* Exercise directions
Could you return the lines below exactly, from the first line up to and including the line that holds "navrácena prázdná množina."?

─── Raw data ───

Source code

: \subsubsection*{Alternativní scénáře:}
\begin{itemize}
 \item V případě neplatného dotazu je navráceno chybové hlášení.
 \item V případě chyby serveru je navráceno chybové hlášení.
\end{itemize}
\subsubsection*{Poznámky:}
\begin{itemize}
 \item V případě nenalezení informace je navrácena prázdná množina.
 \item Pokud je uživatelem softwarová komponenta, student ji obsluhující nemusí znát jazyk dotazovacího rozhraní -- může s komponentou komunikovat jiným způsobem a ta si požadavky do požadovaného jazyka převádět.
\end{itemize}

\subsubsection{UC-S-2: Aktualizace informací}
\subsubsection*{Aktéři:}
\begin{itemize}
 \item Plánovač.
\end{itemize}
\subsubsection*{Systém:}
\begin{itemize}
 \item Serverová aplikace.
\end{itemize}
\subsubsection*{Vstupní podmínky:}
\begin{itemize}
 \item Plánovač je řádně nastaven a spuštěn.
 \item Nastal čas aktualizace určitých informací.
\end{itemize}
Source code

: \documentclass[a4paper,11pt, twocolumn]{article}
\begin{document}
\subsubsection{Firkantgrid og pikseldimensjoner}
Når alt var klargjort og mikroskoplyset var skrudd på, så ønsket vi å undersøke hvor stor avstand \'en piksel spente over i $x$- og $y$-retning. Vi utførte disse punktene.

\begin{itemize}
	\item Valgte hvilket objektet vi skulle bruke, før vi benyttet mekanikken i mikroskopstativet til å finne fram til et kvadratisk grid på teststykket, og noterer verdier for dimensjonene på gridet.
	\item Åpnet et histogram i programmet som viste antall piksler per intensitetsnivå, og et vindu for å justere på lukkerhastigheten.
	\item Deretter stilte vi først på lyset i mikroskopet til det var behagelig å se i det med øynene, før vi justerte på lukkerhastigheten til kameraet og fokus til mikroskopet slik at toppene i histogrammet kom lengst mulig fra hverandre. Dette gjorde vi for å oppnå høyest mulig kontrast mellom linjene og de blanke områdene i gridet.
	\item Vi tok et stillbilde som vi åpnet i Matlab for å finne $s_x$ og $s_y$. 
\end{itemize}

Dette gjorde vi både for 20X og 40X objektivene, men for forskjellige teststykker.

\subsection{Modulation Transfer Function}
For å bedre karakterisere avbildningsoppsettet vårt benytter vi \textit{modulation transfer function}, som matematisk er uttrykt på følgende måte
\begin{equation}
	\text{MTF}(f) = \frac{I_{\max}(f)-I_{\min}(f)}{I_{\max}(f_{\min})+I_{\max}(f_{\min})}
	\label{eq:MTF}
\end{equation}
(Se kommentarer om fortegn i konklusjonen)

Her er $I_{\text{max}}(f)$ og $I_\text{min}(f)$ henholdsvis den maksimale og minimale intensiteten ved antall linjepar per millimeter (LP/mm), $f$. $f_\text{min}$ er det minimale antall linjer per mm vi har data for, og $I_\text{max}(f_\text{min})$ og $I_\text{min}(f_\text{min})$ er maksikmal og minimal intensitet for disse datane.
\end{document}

───

* Written solution
Source code

: \subsubsection*{Alternativní scénáře:}
\begin{itemize}
 \item V případě neplatného dotazu je navráceno chybové hlášení.
 \item V případě chyby serveru je navráceno chybové hlášení.
\end{itemize}
\subsubsection*{Poznámky:}
\begin{itemize}
 \item V případě nenalezení informace je navrácena prázdná množina.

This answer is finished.